Résumé : Helsinki. Wikhström représentant en chemises décide, la cinquantaine arrivant, de changer de vie. Il joue au poker ses dernières économies, gagne et achète un restaurant. Il croise la route de Khaled réfugié syrien, échoué là par accident, qui demande l’asile politique et qui ne l’obtenant pas devient un clandestin. C’est l’histoire de l’entraide entre ces deux hommes.

Analyse : Lorsque je suis allée voir ce film j’étais un peu en retard et je suis entrée dans une salle dont j’avais lu hâtivement le numéro sur mon ticket. La salle était déjà plongée dans le noir et bondée, normal pour un film de Kaurismäki, mais sans doute les actualités avaient-elles déjà commencé. Je devine dans la pénombre une place au milieu d’une grande rangée et après avoir dérangé une bonne dizaine de personnes et essuyé quelques soupirs d’agacement je m’installe. Les images projetées m’étonnent un peu car elles ont l’air d’être celles d’un film bien entamé. Un court métrage peut-être ? Mais ce que je vois à l’écran m’inquiète un peu. Au bout de quelques minutes je reconnais, par les affiches vues dans le métro … Logan ! Je ne peux pas dire que je sois fanatique de ce genre de film, c’est un euphémisme ! Mais paralysée par l’idée de devoir déranger encore toute cette rangée de spectateurs attentifs, comme au poker j’ai payé pour voir. Non je ne m’égare pas ! Simplement pour vous dire que passer de Logan à L’autre côté de l’espoir c’est comme passer d’une navette spatiale au rythme d’une diligence ; et comme on apprécie ce temps ci ! Kaurismäki en effet prend son temps, et sur un sujet grave qui pourrait être désespérant, nous impose son rythme tranquille et presque apaisant. Un thème qu’il avait déjà évoqué dans Le Havre où un jeune immigrant est aidé par un écrivain, devenu cireur de chaussures. C’est donc un film éminemment politique qu’il réalise avec sa manière très personnelle et si particulière qui fait son succès : un discours et des situations décalées, un humour pince-sans-rire irrésistible, un art consommé de reconstituer des décors vieillots, avec des couleurs surannées et un art de la lumière qui illumine les scènes les plus sombres. On se souviendra longtemps de ce tas de charbon luisant dans la nuit d’où émerge Khaled, qui prononcera la première phrase du film « Les douches ? ». C’est un grand film dans la lignée de ses plus grands : La Fille aux allumettes, Au loin s’en vont les nuages, ou Le Havre.

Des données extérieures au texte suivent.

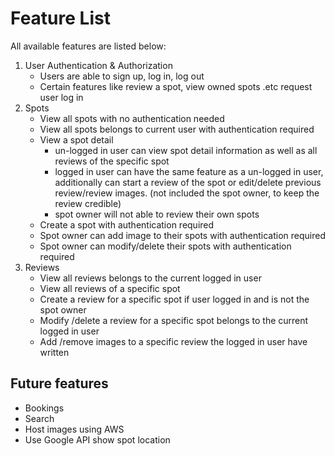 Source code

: # Feature List

All available  features are listed below:

 1. User Authentication & Authorization
	 - Users are able to sign up, log in, log out
	 - Certain features like review a spot, view owned spots .etc request user log in
 2. Spots
	 - View all spots with no authentication needed
	 - View all spots belongs to current user with authentication required
	 - View a spot detail 
		 - un-logged in user can view spot detail information as well as all reviews of the specific spot
		 - logged in user can have the same feature as a un-logged in user, additionally can start a review of the spot or edit/delete previous review/review images. (not included the spot owner, to keep the review credible)
		 - spot owner will not able to review their own spots
	- Create a spot with authentication required
	- Spot owner can add image to their spots with authentication required
	- Spot owner can modify/delete their spots with authentication required
 3. Reviews
	 - View all reviews belongs to the current logged in user
	 - View all reviews of a specific spot
	 - Create a review for a specific spot if user logged in and is not the spot owner
	 - Modify /delete a review for a specific spot belongs to the current logged in user
	 - Add /remove images to a specific review the logged in user have written
## Future features

 - Bookings
 - Search
 - Host images using AWS
 - Use Google API show spot location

Dans L’autre côté de l’espoir, à travers deux destins qui se croisent, le réalisateur s’empare de l’actualité la plus dramatique de notre début de siècle sans frénésie, sans pathos ni sentimentalisme inutile, sans aucune mièvrerie mais avec le sens de l’humour, de l’absurde et une sensibilité, une tendresse, une bienveillance qui le caractérisent et qui donnent à son cinéma une si grande efficacité. Khaled n’obtient pas l’asile politique par cette administration aseptisée, froide, sans compassion, inhumaine, parce que les évènements qui l’ont fait fuir son pays ne présentent pas un caractère suffisamment dramatique et dangereux pour lui. Kaurismäki diffuse en contrepoint les images d’une télévision qui montre et commente un Alep dévasté, en ruine. Le réalisateur nous force alors à nous poser les bonnes questions face à ce drame humanitaire. « L’autre côté de l’espoir est, je l’avoue volontiers, un film qui tend dans une certaine mesure et sans scrupules à influer sur l’opinion du spectateur et essaie de manipuler ses sentiments pour y parvenir » nous dit-il. Il le fait, sans ostentation ni force mais avec une certaine légèreté, avec poésie et beaucoup d’humanité. Ses personnages, notamment ceux du restaurant, ne sont pas sans rappeler ceux du Havre. Personnages empesés, décalés, à la théâtralité surannée mais humains, tellement humains.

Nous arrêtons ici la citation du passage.